==== Data extract

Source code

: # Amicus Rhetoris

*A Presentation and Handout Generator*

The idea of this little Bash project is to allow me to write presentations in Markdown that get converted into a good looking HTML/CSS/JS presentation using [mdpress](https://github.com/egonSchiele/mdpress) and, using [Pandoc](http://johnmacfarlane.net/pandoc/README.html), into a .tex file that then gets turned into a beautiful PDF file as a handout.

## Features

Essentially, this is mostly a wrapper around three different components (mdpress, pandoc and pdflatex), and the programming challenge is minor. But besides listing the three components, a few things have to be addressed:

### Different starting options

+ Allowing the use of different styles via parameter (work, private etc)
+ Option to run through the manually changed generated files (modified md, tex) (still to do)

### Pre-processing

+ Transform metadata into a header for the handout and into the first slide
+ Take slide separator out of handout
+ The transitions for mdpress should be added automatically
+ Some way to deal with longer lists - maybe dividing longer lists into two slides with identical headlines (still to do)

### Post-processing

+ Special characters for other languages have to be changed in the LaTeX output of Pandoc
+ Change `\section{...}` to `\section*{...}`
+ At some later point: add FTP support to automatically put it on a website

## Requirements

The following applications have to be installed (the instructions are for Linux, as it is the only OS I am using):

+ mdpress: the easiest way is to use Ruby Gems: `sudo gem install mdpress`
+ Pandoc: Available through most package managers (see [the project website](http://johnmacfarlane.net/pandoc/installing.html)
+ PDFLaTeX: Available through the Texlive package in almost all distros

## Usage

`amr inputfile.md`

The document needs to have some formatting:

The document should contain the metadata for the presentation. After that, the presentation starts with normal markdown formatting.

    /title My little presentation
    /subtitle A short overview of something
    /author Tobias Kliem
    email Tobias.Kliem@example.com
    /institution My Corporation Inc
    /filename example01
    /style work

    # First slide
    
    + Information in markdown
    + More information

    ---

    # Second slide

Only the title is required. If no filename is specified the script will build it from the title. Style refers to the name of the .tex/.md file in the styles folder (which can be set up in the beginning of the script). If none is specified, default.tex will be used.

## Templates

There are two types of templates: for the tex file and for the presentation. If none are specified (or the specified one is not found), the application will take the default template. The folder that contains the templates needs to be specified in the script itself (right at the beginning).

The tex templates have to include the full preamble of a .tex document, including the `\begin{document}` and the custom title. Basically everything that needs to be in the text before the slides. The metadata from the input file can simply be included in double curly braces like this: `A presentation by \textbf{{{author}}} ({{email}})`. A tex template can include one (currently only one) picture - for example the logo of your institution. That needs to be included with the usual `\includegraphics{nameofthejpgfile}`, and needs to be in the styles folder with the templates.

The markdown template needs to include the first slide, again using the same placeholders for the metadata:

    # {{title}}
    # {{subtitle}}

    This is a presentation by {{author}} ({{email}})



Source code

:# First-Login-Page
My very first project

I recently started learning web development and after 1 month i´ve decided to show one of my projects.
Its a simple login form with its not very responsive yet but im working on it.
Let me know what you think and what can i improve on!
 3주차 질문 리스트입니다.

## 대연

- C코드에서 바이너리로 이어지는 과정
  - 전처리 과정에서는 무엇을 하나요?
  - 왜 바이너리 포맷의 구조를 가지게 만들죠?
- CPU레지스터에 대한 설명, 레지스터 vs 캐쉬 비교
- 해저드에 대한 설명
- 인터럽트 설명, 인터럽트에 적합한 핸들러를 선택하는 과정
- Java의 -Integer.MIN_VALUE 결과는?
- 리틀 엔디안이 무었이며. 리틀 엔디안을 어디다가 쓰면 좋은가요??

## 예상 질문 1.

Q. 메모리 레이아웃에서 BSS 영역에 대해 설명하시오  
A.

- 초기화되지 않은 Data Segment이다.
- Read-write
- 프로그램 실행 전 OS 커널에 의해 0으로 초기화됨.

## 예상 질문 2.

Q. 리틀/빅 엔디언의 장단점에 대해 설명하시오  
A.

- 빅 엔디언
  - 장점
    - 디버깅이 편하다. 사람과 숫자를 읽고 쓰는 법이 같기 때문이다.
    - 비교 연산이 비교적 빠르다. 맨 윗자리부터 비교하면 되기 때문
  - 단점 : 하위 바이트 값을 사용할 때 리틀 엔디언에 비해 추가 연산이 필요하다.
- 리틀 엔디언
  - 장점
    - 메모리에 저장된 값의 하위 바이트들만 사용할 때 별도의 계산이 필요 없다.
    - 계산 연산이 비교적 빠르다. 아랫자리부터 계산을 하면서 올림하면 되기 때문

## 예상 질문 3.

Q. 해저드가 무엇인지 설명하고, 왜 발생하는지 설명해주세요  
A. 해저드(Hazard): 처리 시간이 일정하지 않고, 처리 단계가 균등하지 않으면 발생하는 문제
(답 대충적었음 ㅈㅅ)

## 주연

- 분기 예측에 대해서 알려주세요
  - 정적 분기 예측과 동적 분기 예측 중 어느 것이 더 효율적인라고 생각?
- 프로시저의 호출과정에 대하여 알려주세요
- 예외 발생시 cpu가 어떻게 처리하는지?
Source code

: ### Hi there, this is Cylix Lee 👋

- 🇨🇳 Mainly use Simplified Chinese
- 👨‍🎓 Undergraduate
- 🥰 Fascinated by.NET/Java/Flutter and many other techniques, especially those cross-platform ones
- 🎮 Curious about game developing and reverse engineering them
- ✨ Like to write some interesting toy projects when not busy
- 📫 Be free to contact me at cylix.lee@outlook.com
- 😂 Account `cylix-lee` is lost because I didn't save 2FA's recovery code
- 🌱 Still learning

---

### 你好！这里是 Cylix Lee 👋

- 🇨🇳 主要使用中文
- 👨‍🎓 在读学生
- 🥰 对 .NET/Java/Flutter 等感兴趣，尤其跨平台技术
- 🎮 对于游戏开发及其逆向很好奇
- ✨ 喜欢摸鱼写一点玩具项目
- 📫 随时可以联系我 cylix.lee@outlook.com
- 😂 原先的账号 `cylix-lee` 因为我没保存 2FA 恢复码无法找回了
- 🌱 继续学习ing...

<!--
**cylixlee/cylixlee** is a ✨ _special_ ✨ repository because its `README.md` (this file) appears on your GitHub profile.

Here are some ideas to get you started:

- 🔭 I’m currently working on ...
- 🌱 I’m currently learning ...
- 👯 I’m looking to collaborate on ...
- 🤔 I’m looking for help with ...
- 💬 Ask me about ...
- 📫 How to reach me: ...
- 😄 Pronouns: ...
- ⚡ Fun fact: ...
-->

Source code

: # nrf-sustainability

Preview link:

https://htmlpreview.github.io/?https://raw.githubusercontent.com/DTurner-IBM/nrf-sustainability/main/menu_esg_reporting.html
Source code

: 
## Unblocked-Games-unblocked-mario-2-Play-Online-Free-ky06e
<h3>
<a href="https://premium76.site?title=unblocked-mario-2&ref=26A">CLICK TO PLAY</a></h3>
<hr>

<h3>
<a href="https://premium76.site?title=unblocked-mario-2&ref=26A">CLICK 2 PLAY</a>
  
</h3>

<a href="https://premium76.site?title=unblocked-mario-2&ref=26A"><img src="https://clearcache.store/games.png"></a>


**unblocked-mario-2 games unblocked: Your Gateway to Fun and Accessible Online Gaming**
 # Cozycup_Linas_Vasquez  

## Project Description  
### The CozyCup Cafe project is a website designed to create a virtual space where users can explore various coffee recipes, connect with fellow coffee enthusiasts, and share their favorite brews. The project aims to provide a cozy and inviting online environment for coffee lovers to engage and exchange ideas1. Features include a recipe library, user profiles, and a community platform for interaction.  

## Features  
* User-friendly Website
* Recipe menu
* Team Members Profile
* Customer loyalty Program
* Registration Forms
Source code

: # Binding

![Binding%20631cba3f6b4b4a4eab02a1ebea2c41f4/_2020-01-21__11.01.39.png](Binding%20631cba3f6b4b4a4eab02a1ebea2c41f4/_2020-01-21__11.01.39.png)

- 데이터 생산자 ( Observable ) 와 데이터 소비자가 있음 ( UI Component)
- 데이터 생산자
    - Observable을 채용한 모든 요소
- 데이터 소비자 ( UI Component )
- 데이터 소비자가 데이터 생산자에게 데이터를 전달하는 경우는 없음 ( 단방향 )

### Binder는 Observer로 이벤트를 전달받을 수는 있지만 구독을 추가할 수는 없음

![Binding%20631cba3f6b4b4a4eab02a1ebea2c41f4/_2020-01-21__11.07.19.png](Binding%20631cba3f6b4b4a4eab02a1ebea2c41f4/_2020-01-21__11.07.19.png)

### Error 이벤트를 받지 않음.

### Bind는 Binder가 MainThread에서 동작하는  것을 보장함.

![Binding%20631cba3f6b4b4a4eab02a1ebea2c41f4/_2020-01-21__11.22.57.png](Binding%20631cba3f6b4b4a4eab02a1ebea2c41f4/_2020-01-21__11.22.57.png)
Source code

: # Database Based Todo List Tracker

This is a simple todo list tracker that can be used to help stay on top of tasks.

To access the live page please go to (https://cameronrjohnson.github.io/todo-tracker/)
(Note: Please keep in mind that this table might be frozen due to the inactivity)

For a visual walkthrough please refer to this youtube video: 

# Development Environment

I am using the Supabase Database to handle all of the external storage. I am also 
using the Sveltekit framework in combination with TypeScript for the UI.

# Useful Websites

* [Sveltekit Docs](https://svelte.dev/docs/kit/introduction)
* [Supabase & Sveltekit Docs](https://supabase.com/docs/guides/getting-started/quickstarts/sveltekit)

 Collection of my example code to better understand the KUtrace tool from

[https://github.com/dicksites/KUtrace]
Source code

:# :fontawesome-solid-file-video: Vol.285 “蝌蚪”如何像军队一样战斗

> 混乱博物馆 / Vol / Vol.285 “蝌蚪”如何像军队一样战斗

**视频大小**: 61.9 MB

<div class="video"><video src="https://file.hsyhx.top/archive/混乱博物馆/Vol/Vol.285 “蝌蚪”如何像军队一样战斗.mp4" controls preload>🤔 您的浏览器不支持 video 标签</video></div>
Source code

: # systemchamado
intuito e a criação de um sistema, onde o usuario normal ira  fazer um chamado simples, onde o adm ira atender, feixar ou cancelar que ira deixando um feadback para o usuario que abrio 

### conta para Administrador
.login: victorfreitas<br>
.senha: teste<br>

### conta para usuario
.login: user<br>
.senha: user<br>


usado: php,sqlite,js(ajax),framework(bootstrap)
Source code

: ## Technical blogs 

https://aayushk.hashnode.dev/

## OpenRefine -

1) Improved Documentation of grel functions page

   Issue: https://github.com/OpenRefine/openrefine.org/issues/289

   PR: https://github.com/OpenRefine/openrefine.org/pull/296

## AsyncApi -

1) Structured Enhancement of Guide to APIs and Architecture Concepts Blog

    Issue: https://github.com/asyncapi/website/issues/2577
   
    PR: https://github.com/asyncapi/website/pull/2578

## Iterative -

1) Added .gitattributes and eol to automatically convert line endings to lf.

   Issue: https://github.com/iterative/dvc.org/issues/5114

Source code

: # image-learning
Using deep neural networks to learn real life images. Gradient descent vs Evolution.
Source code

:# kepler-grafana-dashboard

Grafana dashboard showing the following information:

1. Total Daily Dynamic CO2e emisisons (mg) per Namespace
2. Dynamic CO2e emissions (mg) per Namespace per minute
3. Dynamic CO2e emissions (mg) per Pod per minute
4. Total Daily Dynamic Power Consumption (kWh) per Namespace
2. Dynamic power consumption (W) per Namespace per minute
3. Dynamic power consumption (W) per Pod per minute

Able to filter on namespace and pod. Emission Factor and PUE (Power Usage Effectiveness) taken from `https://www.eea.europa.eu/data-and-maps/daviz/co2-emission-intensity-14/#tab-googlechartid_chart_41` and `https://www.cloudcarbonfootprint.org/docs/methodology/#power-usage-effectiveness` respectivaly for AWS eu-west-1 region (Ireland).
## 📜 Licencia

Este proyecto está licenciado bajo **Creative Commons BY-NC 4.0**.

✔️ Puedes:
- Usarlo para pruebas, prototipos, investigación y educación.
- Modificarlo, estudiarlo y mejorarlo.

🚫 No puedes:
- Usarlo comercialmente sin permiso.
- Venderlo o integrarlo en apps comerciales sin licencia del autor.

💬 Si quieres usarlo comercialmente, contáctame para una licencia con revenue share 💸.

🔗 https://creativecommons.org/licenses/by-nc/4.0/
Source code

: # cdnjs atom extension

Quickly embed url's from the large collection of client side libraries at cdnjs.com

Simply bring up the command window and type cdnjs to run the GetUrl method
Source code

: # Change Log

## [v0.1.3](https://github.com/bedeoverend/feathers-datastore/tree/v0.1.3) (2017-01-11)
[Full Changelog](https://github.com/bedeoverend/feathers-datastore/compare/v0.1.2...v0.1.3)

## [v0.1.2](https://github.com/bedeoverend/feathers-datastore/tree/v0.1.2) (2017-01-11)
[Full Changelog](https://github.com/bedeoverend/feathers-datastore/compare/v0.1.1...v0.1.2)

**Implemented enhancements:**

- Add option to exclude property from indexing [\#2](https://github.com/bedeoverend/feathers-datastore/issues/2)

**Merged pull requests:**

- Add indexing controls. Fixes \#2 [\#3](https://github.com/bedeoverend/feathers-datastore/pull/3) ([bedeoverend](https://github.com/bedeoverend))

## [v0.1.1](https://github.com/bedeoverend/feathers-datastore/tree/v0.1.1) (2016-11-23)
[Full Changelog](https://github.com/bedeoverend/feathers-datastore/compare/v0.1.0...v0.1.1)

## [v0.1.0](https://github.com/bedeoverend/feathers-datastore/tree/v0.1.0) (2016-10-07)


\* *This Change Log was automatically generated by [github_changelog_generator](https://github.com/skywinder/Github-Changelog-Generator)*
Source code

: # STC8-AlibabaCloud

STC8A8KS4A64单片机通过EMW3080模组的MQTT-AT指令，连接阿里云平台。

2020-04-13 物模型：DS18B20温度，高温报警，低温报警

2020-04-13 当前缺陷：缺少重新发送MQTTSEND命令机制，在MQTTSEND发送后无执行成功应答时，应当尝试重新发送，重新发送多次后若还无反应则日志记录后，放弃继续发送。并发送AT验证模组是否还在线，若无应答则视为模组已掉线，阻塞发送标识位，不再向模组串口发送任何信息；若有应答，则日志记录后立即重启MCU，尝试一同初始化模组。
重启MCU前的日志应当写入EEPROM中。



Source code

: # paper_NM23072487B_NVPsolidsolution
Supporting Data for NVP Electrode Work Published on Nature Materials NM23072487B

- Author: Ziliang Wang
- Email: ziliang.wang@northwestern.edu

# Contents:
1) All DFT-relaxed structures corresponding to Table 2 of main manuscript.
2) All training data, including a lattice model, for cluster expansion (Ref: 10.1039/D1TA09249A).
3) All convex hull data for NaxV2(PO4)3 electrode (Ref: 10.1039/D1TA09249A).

========

### Activity
Using the data above, transcribe the lines that run from the line with "3주차 질문 리스트입니다." to the line with "- 프로시저의 호출과정에 대하여 알려주세요", both ends kept, and output nothing else.

### Result
 3주차 질문 리스트입니다.

## 대연

- C코드에서 바이너리로 이어지는 과정
  - 전처리 과정에서는 무엇을 하나요?
  - 왜 바이너리 포맷의 구조를 가지게 만들죠?
- CPU레지스터에 대한 설명, 레지스터 vs 캐쉬 비교
- 해저드에 대한 설명
- 인터럽트 설명, 인터럽트에 적합한 핸들러를 선택하는 과정
- Java의 -Integer.MIN_VALUE 결과는?
- 리틀 엔디안이 무었이며. 리틀 엔디안을 어디다가 쓰면 좋은가요??

## 예상 질문 1.

Q. 메모리 레이아웃에서 BSS 영역에 대해 설명하시오  
A.

- 초기화되지 않은 Data Segment이다.
- Read-write
- 프로그램 실행 전 OS 커널에 의해 0으로 초기화됨.

## 예상 질문 2.

Q. 리틀/빅 엔디언의 장단점에 대해 설명하시오  
A.

- 빅 엔디언
  - 장점
    - 디버깅이 편하다. 사람과 숫자를 읽고 쓰는 법이 같기 때문이다.
    - 비교 연산이 비교적 빠르다. 맨 윗자리부터 비교하면 되기 때문
  - 단점 : 하위 바이트 값을 사용할 때 리틀 엔디언에 비해 추가 연산이 필요하다.
- 리틀 엔디언
  - 장점
    - 메모리에 저장된 값의 하위 바이트들만 사용할 때 별도의 계산이 필요 없다.
    - 계산 연산이 비교적 빠르다. 아랫자리부터 계산을 하면서 올림하면 되기 때문

## 예상 질문 3.

Q. 해저드가 무엇인지 설명하고, 왜 발생하는지 설명해주세요  
A. 해저드(Hazard): 처리 시간이 일정하지 않고, 처리 단계가 균등하지 않으면 발생하는 문제
(답 대충적었음 ㅈㅅ)

## 주연

- 분기 예측에 대해서 알려주세요
  - 정적 분기 예측과 동적 분기 예측 중 어느 것이 더 효율적인라고 생각?
- 프로시저의 호출과정에 대하여 알려주세요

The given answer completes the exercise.